The fear was not simply physical. Behind every nation in the ancient world, the rabbis taught, stood a guardian angel. The angel embodied the nation's spiritual force, its claim on existence, its capacity to resist God's designs. Fighting a king meant fighting his angel. When the Israelites faced Sihon at his border, they were not merely preparing for a battle of armies. They were approaching a spiritual encounter with a force that had stood against God's purposes for Israel since the beginning of the Exodus.
What Moses Sent Before the Armies
Moses sent a diplomatic message first. He was precise and careful. He promised his people would walk only on the king's highway, the main road through the center of Sihon's territory, and would not veer into the fields or vineyards on either side. He offered to pay for any water they drank, which was an extraordinary concession in a desert region where water was life. He asked nothing except the right of passage. He could not have been more accommodating.
And then, at the end of the message, Moses told Sihon what would happen if he refused. The Legends of the Jews notes that Sihon read the polite request and the embedded threat and saw through the diplomacy immediately. What Moses was actually saying, Sihon understood, was: we are coming through. You can open the road, or we will open it ourselves. The diplomatic language was real, but so was what lay behind it.
The Angels Bound in Chains
God did not simply tell Moses to attack. He intervened first at the level that Moses's fear addressed: the spiritual level. He bound Sihon's guardian angel in chains. He bound Og's guardian angel as well, though Og had not yet been encountered. The celestial beings tasked with protecting those kingdoms were rendered powerless before a single Israelite soldier took the field.
Then God spoke to Moses: see, I have begun delivering Sihon and his land before you; begin to possess it (Deuteronomy 2:31). The word begun was the signal Moses needed. The heavenly work was already done. What remained was the earthly work, which was real and dangerous and would cost lives, but which could now be approached without the dread that had stopped Moses cold when he first stood before Sihon's territory.
The Fear That Was Not Weakness
The Legends of the Jews, which drew on a broad range of midrashic traditions in Ginzberg's monumental compilation completed in 1909, framed Moses's fear not as a failure of nerve but as proper recognition of what he was facing. A man who was unafraid before Sihon would have been a man who did not understand the stakes. Moses understood them precisely. His fear was the fear of a general who knows his enemy, not the fear of a coward who does not know himself.

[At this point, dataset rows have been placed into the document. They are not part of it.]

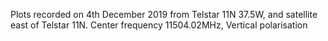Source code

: Plots recorded on 4th December 2019 from Telstar 11N 37.5W, and satellite east of Telstar 11N. Center frequency 11504.02MHz, Vertical polarisation
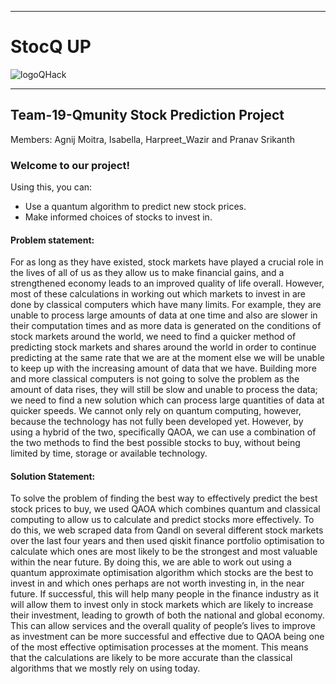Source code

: ***
# StocQ UP
![logoQHack](https://user-images.githubusercontent.com/72306130/120118398-f774da00-c1af-11eb-8291-cafd8e83b2fb.png)
***
## Team-19-Qmunity Stock Prediction Project
  Members: Agnij Moitra, Isabella, Harpreet_Wazir and Pranav Srikanth
### Welcome to our project! 

Using this, you can:
* Use a quantum algorithm to predict new stock prices.
* Make informed choices of stocks to invest in.

#### Problem statement:
For as long as they have existed, stock markets have played a crucial role in the lives of all of us as they allow us to make financial gains, and a strengthened economy leads to an improved quality of life overall. However, most of these calculations in working out which markets to invest in are done by classical computers which have many limits. For example, they are unable to process large amounts of data at one time and also are slower in their computation times and as more data is generated on the conditions of stock markets around the world, we need to find a quicker method of predicting stock markets and shares around the world in order to continue predicting at the same rate that we are at the moment else we will be unable to keep up with the increasing amount of data that we have. Building more and more classical computers is not going to solve the problem as the amount of data rises, they will still be slow and unable to process the data; we need to find a new solution which can process large quantities of data at quicker speeds. We cannot only rely on quantum computing, however, because the technology has not fully been developed yet. However, by using a hybrid of the two, specifically QAOA, we can use a combination of the two methods to find the best possible stocks to buy, without being limited by time, storage or available technology.

#### Solution Statement: 
To solve the problem of finding the best way to effectively predict the best stock prices to buy, we used QAOA which combines quantum and classical computing to allow us to calculate and predict stocks more effectively.  To do this, we web scraped data from Qandl on several different stock markets over the last four years and then used qiskit finance portfolio optimisation to calculate which ones are most likely to be the strongest and most valuable within the near future. By doing this, we are able to work out using a quantum approximate optimisation algorithm which stocks are the best to invest in and which ones perhaps are not worth investing in, in the near future. If successful, this will help many people in the finance industry as it will allow them to invest only in stock markets which are likely to increase their investment, leading to growth of both the national and global economy. This can allow services and the overall quality of people’s lives to improve as investment can be more successful and effective due to QAOA being one of the most effective optimisation processes at the moment. This means that the calculations are likely to be more accurate than the classical algorithms that we mostly rely on using today.
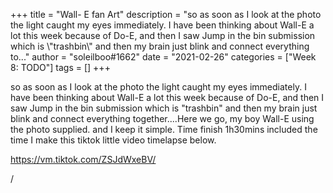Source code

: +++
title = "Wall- E fan Art"
description = "so as soon as I look at the photo the light caught my eyes immediately. I have been thinking about Wall-E a lot this week because of Do-E, and then I saw Jump in the bin submission which is \\"trashbin\\" and then my brain just blink and connect everything to..."
author = "soleilboo#1662"
date = "2021-02-26"
categories = ["Week 8: TODO"]
tags = []
+++

so as soon as I look at the photo the light caught my eyes immediately. I have been thinking about Wall-E a lot this week because of Do-E, and then I saw Jump in the bin submission which is "trashbin" and then my brain just blink and connect everything together....Here we go, my boy Wall-E using the photo supplied. and I keep it simple. Time finish 1h30mins included the time I make this tiktok little video timelapse below.

https://vm.tiktok.com/ZSJdWxeBV/

/
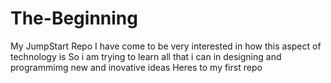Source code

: # The-Beginning
My JumpStart Repo
I have come to be very interested in how this aspect of technology is
So i am trying to learn all that i can in designing and programmimg new and inovative ideas
Heres to my first repo

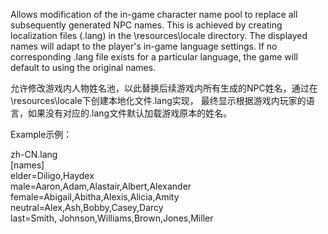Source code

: Allows modification of the in-game character name pool to replace all subsequently generated NPC names. 
This is achieved by creating localization files (.lang) in the \resources\locale directory. 
The displayed names will adapt to the player's in-game language settings. 
If no corresponding .lang file exists for a particular language, the game will default to using the original names.

允许修改游戏内人物姓名池，以此替换后续游戏内所有生成的NPC姓名，通过在\resources\locale下创建本地化文件.lang实现，
最终显示根据游戏内玩家的语言，如果没有对应的.lang文件默认加载游戏原本的姓名。

Example示例：  

zh-CN.lang  
[names]  
elder=Diligo,Haydex  
male=Aaron,Adam,Alastair,Albert,Alexander  
female=Abigail,Abitha,Alexis,Alicia,Amity  
neutral=Alex,Ash,Bobby,Casey,Darcy  
last=Smith, Johnson,Williams,Brown,Jones,Miller  


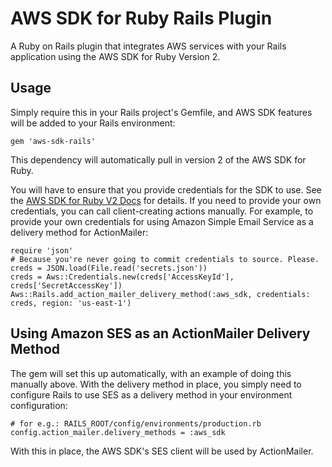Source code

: # AWS SDK for Ruby Rails Plugin

A Ruby on Rails plugin that integrates AWS services with your Rails application
using the AWS SDK for Ruby Version 2.

## Usage

Simply require this in your Rails project's Gemfile, and AWS SDK features will
be added to your Rails environment:

    gem 'aws-sdk-rails'

This dependency will automatically pull in version 2 of the AWS SDK for Ruby.

You will have to ensure that you provide credentials for the SDK to use. See the
[AWS SDK for Ruby V2 Docs](http://docs.aws.amazon.com/sdkforruby/api/index.html#Credentials)
for details. If you need to provide your own credentials, you can call
client-creating actions manually. For example, to provide your own credentials
for using Amazon Simple Email Service as a delivery method for ActionMailer:

    require 'json'
    # Because you're never going to commit credentials to source. Please.
    creds = JSON.load(File.read('secrets.json'))
    creds = Aws::Credentials.new(creds['AccessKeyId'], creds['SecretAccessKey'])
    Aws::Rails.add_action_mailer_delivery_method(:aws_sdk, credentials: creds, region: 'us-east-1')
    
## Using Amazon SES as an ActionMailer Delivery Method

The gem will set this up automatically, with an example of doing this manually
above. With the delivery method in place, you simply need to configure Rails
to use SES as a delivery method in your environment configuration:

    # for e.g.: RAILS_ROOT/config/environments/production.rb
    config.action_mailer.delivery_methods = :aws_sdk

With this in place, the AWS SDK's SES client will be used by ActionMailer.
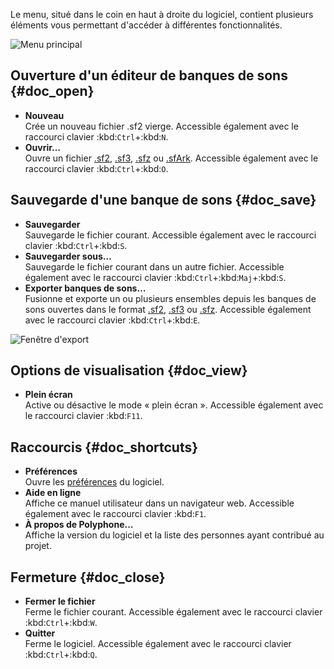 Le menu, situé dans le coin en haut à droite du logiciel, contient plusieurs éléments vous permettant d'accéder à différentes fonctionnalités.


![Menu principal](images/menu.png "Menu principal")


## Ouverture d'un éditeur de banques de sons {#doc_open}


* **Nouveau**\
  Crée un nouveau fichier .sf2 vierge.
  Accessible également avec le raccourci clavier :kbd:`Ctrl`+:kbd:`N`.
* **Ouvrir…**\
  Ouvre un fichier [.sf2](manual/annexes/the-different-soundfont-formats.md#doc_sf2), [.sf3](manual/annexes/the-different-soundfont-formats.md#doc_sf3), [.sfz](manual/annexes/the-different-soundfont-formats.md#doc_sfz) ou [.sfArk](manual/annexes/the-different-soundfont-formats.md#doc_sfark).
  Accessible également avec le raccourci clavier :kbd:`Ctrl`+:kbd:`O`.


## Sauvegarde d'une banque de sons {#doc_save}


* **Sauvegarder**\
  Sauvegarde le fichier courant.
  Accessible également avec le raccourci clavier :kbd:`Ctrl`+:kbd:`S`.
* **Sauvegarder sous…**\
  Sauvegarde le fichier courant dans un autre fichier.
  Accessible également avec le raccourci clavier :kbd:`Ctrl`+:kbd:`Maj`+:kbd:`S`.
* **Exporter banques de sons…**\
  Fusionne et exporte un ou plusieurs ensembles depuis les banques de sons ouvertes dans le format [.sf2](manual/annexes/the-different-soundfont-formats.md#doc_sf2), [.sf3](manual/annexes/the-different-soundfont-formats.md#doc_sf3) ou [.sfz](manual/annexes/the-different-soundfont-formats.md#doc_sfz).
  Accessible également avec le raccourci clavier :kbd:`Ctrl`+:kbd:`E`.


![Fenêtre d'export](images/export.png "Fenêtre d'export")


## Options de visualisation {#doc_view}


* **Plein écran**\
  Active ou désactive le mode «&nbsp;plein écran&nbsp;».
  Accessible également avec le raccourci clavier :kbd:`F11`.


## Raccourcis {#doc_shortcuts}


* **Préférences**\
  Ouvre les [préférences](manual/settings.md) du logiciel.
* **Aide en ligne**\
  Affiche ce manuel utilisateur dans un navigateur web.
  Accessible également avec le raccourci clavier :kbd:`F1`.
* **À propos de Polyphone…**\
  Affiche la version du logiciel et la liste des personnes ayant contribué au projet.


## Fermeture {#doc_close}


* **Fermer le fichier**\
  Ferme le fichier courant.
  Accessible également avec le raccourci clavier :kbd:`Ctrl`+:kbd:`W`.
* **Quitter**\
  Ferme le logiciel.
  Accessible également avec le raccourci clavier :kbd:`Ctrl`+:kbd:`Q`.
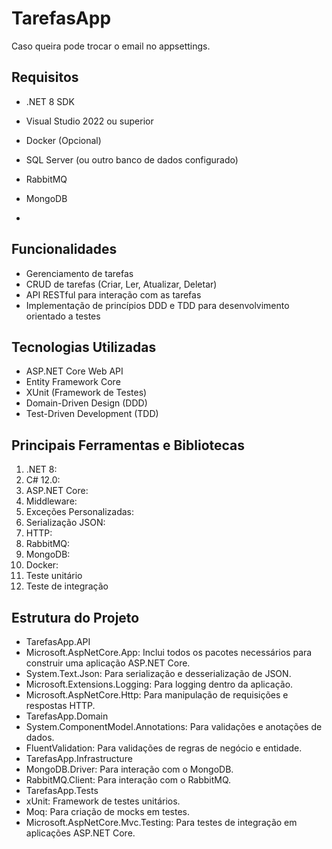 # TarefasApp

Caso queira pode trocar o email no appsettings.

## Requisitos

- .NET 8 SDK
- Visual Studio 2022 ou superior
- Docker (Opcional)
- SQL Server (ou outro banco de dados configurado)
- RabbitMQ
- MongoDB

- 
## Funcionalidades

- Gerenciamento de tarefas
- CRUD de tarefas (Criar, Ler, Atualizar, Deletar)
- API RESTful para interação com as tarefas
- Implementação de princípios DDD e TDD para desenvolvimento orientado a testes


## Tecnologias Utilizadas

- ASP.NET Core Web API
- Entity Framework Core
- XUnit (Framework de Testes)
- Domain-Driven Design (DDD)
- Test-Driven Development (TDD)

## Principais Ferramentas e Bibliotecas

1.	.NET 8:
2.	C# 12.0:
3.	ASP.NET Core:
4.	Middleware:
5.	Exceções Personalizadas:
6.	Serialização JSON:
7.	HTTP:
8.	RabbitMQ:
9.	MongoDB:
10.	Docker:
11.	Teste unitário
12.	Teste de integração

## Estrutura do Projeto


- TarefasApp.API
- Microsoft.AspNetCore.App: Inclui todos os pacotes necessários para construir uma aplicação ASP.NET Core.
- System.Text.Json: Para serialização e desserialização de JSON.
- Microsoft.Extensions.Logging: Para logging dentro da aplicação.
- Microsoft.AspNetCore.Http: Para manipulação de requisições e respostas HTTP.
- TarefasApp.Domain
- System.ComponentModel.Annotations: Para validações e anotações de dados.
- FluentValidation: Para validações de regras de negócio e entidade.
- TarefasApp.Infrastructure
- MongoDB.Driver: Para interação com o MongoDB.
- RabbitMQ.Client: Para interação com o RabbitMQ.
- TarefasApp.Tests
- xUnit: Framework de testes unitários.
- Moq: Para criação de mocks em testes.
- Microsoft.AspNetCore.Mvc.Testing: Para testes de integração em aplicações ASP.NET Core.


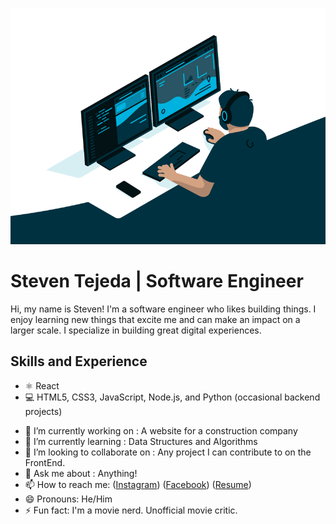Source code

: ![Frontend Software Engineer](https://github.com/stejeda21/stejeda21/blob/main/code.gif)

# Steven Tejeda  | Software Engineer

Hi, my name is Steven! I'm a software engineer who likes building things. I enjoy learning new things that excite me and can make an impact on a larger scale. I specialize in building great digital experiences.

## Skills and Experience
* ⚛️ React
* 💻 HTML5, CSS3, JavaScript, Node.js, and Python (occasional backend projects)

- 🔭 I’m currently working on : A website for a construction company 
- 🌱 I’m currently learning : Data Structures and Algorithms 
- 👯 I’m looking to collaborate on : Any project I can contribute to on the FrontEnd. 
- 💬 Ask me about : Anything! 
- 📫 How to reach me: ([Instagram](https://www.instagram.com/stejeda21/))   ([Facebook](https://www.facebook.com/steven.tejeda.7/))     ([Resume](https://github.com/stejeda21/stejeda21/blob/main/Steven_Tejeda's_resume.pdf))
- 😄 Pronouns: He/Him 
- ⚡ Fun fact: I'm a movie nerd. Unofficial movie critic.  




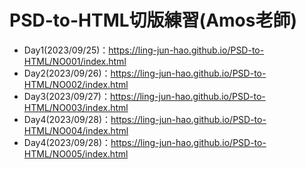 # PSD-to-HTML切版練習(Amos老師)
- Day1(2023/09/25)：https://ling-jun-hao.github.io/PSD-to-HTML/NO001/index.html
- Day2(2023/09/26)：https://ling-jun-hao.github.io/PSD-to-HTML/NO002/index.html
- Day3(2023/09/27)：https://ling-jun-hao.github.io/PSD-to-HTML/NO003/index.html
- Day4(2023/09/28)：https://ling-jun-hao.github.io/PSD-to-HTML/NO004/index.html
- Day4(2023/09/28)：https://ling-jun-hao.github.io/PSD-to-HTML/NO005/index.html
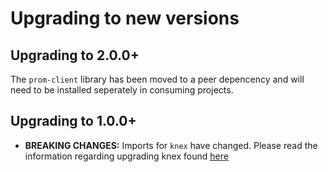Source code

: # Upgrading to new versions

## Upgrading to 2.0.0+

The `prom-client` library has been moved to a peer depencency and will need to be installed seperately in consuming projects.

## Upgrading to 1.0.0+

- **BREAKING CHANGES:** Imports for `knex` have changed. Please read the information regarding upgrading knex found [here](https://github.com/knex/knex/blob/master/UPGRADING.md#upgrading-to-version-0950)

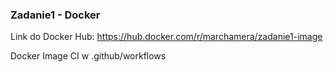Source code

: ### Zadanie1 - Docker
Link do Docker Hub:
https://hub.docker.com/r/marchamera/zadanie1-image

Docker Image CI w .github/workflows
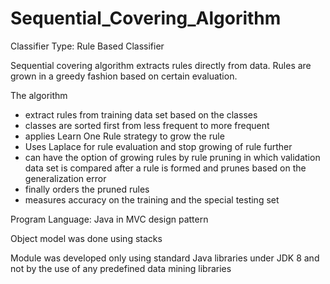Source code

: # Sequential_Covering_Algorithm
Classifier Type: Rule Based Classifier

Sequential covering algorithm extracts rules directly from data. Rules are grown in a greedy fashion based on certain evaluation.

The algorithm 
- extract rules from training data set based on the classes
- classes are sorted first from less frequent to more frequent
- applies Learn One Rule strategy to grow the rule
- Uses Laplace for rule evaluation and stop growing of rule further
- can have the option of growing rules by rule pruning in which validation data set is compared after a rule is formed and prunes based on the generalization error
- finally orders the pruned rules
- measures accuracy on the training and the special testing set

Program Language: Java in MVC design pattern

Object model was done using stacks

Module was developed only using standard Java libraries under JDK 8 and not by the use of any predefined data mining libraries
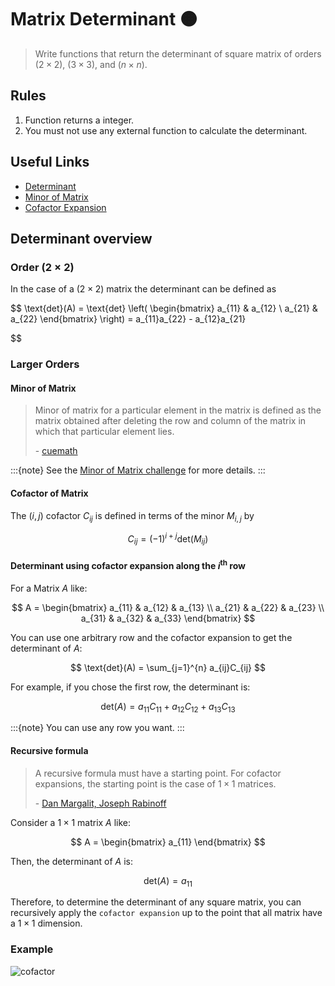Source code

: # Matrix Determinant  🟠

> Write functions that return the determinant of square matrix of orders
> ($2\times2$), ($3\times3$), and ($n\times n$).

## Rules

1. Function returns a integer.
2. You must not use any external function to calculate the determinant.

## Useful Links

- [Determinant](https://en.wikipedia.org/wiki/Determinant)
- [Minor of Matrix](https://www.cuemath.com/algebra/minor-of-matrix/)
- [Cofactor Expansion](https://textbooks.math.gatech.edu/ila/determinants-cofactors.html)

## Determinant overview

### Order ($2\times2$)

In the case of a ($2\times2$) matrix the determinant can be defined as

$$
\text{det}(A) = \text{det} \left( \begin{bmatrix}
a_{11} & a_{12} \\
a_{21} & a_{22}
\end{bmatrix} \right) = a_{11}a_{22} - a_{12}a_{21}

$$

### Larger Orders

#### Minor of Matrix

> Minor of matrix for a particular element in the matrix is defined as the
> matrix obtained after deleting the row and column of the matrix in which that
> particular element lies.
>
> \- [cuemath](https://www.cuemath.com/algebra/minor-of-matrix/)

:::{note}
See the [Minor of Matrix challenge](book/docs/arrays/minor.md) for more details.
:::

#### Cofactor of Matrix

The $(i,j)$ cofactor $C_{ij}$ is defined in terms of the minor $M_{i,j}$ by

$$
C_{ij} = (-1)^{i+j}\text{det}(M_{ij})
$$

#### Determinant using cofactor expansion along the $i^{\text{th}}$ row

For a Matrix $A$ like:

$$
A = \begin{bmatrix}
a_{11} & a_{12} & a_{13} \\
a_{21} & a_{22} & a_{23} \\
a_{31} & a_{32} & a_{33}
\end{bmatrix}
$$

You can use one arbitrary row and the cofactor expansion to get the determinant
of $A$:

$$
\text{det}(A) = \sum_{j=1}^{n} a_{ij}C_{ij}
$$

For example, if you chose the first row, the determinant is:

$$
\text{det}(A) = a_{11}C_{11} + a_{12}C_{12} + a_{13}C_{13}
$$

:::{note}
You can use any row you want.
:::

#### Recursive formula

> A recursive formula must have a starting point. For cofactor expansions,
> the starting point is the case of $1 \times 1$ matrices.
>
> \- [Dan Margalit, Joseph Rabinoff](https://textbooks.math.gatech.edu/ila/determinants-cofactors.html)

Consider a $1 \times 1$ matrix $A$ like:

$$
A = \begin{bmatrix}
a_{11}
\end{bmatrix}
$$

Then, the determinant of $A$ is:

$$
\text{det}(A) = a_{11}
$$

Therefore, to determine the determinant of any square matrix, you can
recursively apply the `cofactor expansion` up to the point that all matrix
have a $1 \times 1$ dimension.

### Example

![cofactor](cofactor1.gif)
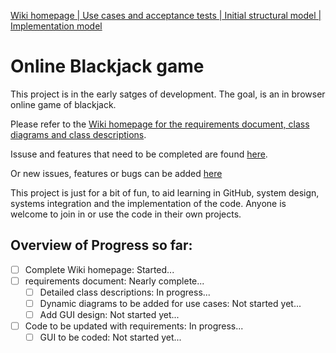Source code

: <a href="https://github.com/chrislyle21/blackjack_core_objects/wiki/Blackjack-System-Wiki-Homepage">Wiki homepage |</a><a href="https://github.com/chrislyle21/blackjack_core_objects/wiki/Blackjack-use-cases-and-acceptance-tests"> Use cases and acceptance tests |</a><a href="https://github.com/chrislyle21/blackjack_core_objects/wiki/Initial-structural-model"> Initial structural model |</a><a href="https://github.com/chrislyle21/blackjack_core_objects/wiki/Implementation-model"> Implementation model</a>
# Online Blackjack game
This project is in the early satges of development.  The goal, is an in browser online game of blackjack.

Please refer to the <a href="https://github.com/chrislyle21/Online-blackjack-game/wiki/Blackjack-System-Wiki-Homepage">Wiki homepage for the requirements document, class diagrams and class descriptions</a>.

Issuse and features that need to be completed are found <A href="https://github.com/chrislyle21/Online-blackjack-game/projects/1">here</a>.

Or new issues, features or bugs can be added <a href="https://github.com/chrislyle21/Online-blackjack-game/issues">here</a>

This project is just for a bit of fun, to aid learning in GitHub, system design, systems integration and the implementation of the code.  Anyone is welcome to join in or use the code in their own projects.

## Overview of Progress so far:
- [ ] Complete Wiki homepage: Started...
- [ ] requirements document: Nearly complete...
  - [ ] Detailed class descriptions: In progress...
  - [ ] Dynamic diagrams to be added for use cases: Not started yet...
  - [ ] Add GUI design: Not started yet...
- [ ] Code to be updated with requirements: In progress...
  - [ ] GUI to be coded: Not started yet...

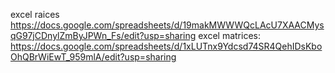 excel raices https://docs.google.com/spreadsheets/d/19makMWWWQcLAcU7XAACMysqG97jCDnylZmByJPWn_Fs/edit?usp=sharing
excel matrices: https://docs.google.com/spreadsheets/d/1xLUTnx9Ydcsd74SR4QehIDsKboOhQBrWiEwT_959mlA/edit?usp=sharing
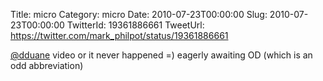 Title: micro
Category: micro
Date: 2010-07-23T00:00:00
Slug: 2010-07-23T00:00:00
TwitterId: 19361886661
TweetUrl: https://twitter.com/mark_philpot/status/19361886661

[@dduane](https://twitter.com/dduane) video or it never happened =) eagerly awaiting OD (which is an odd abbreviation)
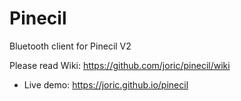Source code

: # Pinecil

Bluetooth client for Pinecil V2

Please read Wiki: https://github.com/joric/pinecil/wiki

* Live demo: https://joric.github.io/pinecil
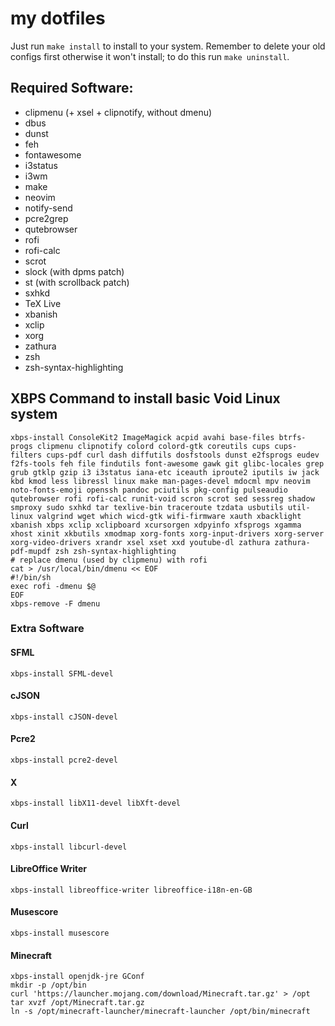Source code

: # my dotfiles

Just run `make install` to install to your system. Remember to delete your old configs first otherwise it won't install; to do this run `make uninstall`.

## Required Software:

- clipmenu (+ xsel + clipnotify, without dmenu)
- dbus
- dunst
- feh
- fontawesome
- i3status
- i3wm
- make
- neovim
- notify-send
- pcre2grep
- qutebrowser
- rofi
- rofi-calc
- scrot
- slock (with dpms patch)
- st (with scrollback patch)
- sxhkd
- TeX Live
- xbanish
- xclip
- xorg
- zathura
- zsh
- zsh-syntax-highlighting

## XBPS Command to install basic Void Linux system

	xbps-install ConsoleKit2 ImageMagick acpid avahi base-files btrfs-progs clipmenu clipnotify colord colord-gtk coreutils cups cups-filters cups-pdf curl dash diffutils dosfstools dunst e2fsprogs eudev f2fs-tools feh file findutils font-awesome gawk git glibc-locales grep grub gtklp gzip i3 i3status iana-etc iceauth iproute2 iputils iw jack kbd kmod less libressl linux make man-pages-devel mdocml mpv neovim noto-fonts-emoji openssh pandoc pciutils pkg-config pulseaudio qutebrowser rofi rofi-calc runit-void scron scrot sed sessreg shadow smproxy sudo sxhkd tar texlive-bin traceroute tzdata usbutils util-linux valgrind wget which wicd-gtk wifi-firmware xauth xbacklight xbanish xbps xclip xclipboard xcursorgen xdpyinfo xfsprogs xgamma xhost xinit xkbutils xmodmap xorg-fonts xorg-input-drivers xorg-server xorg-video-drivers xrandr xsel xset xxd youtube-dl zathura zathura-pdf-mupdf zsh zsh-syntax-highlighting
	# replace dmenu (used by clipmenu) with rofi
	cat > /usr/local/bin/dmenu << EOF
	#!/bin/sh
	exec rofi -dmenu $@
	EOF
	xbps-remove -F dmenu

### Extra Software

#### SFML

	xbps-install SFML-devel

#### cJSON

	xbps-install cJSON-devel

#### Pcre2

	xbps-install pcre2-devel

#### X

	xbps-install libX11-devel libXft-devel

#### Curl

	xbps-install libcurl-devel

#### LibreOffice Writer

	xbps-install libreoffice-writer libreoffice-i18n-en-GB

#### Musescore

	xbps-install musescore

#### Minecraft

	xbps-install openjdk-jre GConf
	mkdir -p /opt/bin
	curl 'https://launcher.mojang.com/download/Minecraft.tar.gz' > /opt
	tar xvzf /opt/Minecraft.tar.gz
	ln -s /opt/minecraft-launcher/minecraft-launcher /opt/bin/minecraft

The response to that fear was not a pep talk. It was a structural change in the nature of the battle. God did not tell Moses that Sihon was weaker than he looked. He told Moses that Sihon's guardian angel was in chains. The fear had identified the real problem correctly. The solution addressed the real problem directly. Moses crossed the Jordan not reassured but freed, the obstacle he had correctly identified having been removed by the one whose power was actually equal to it.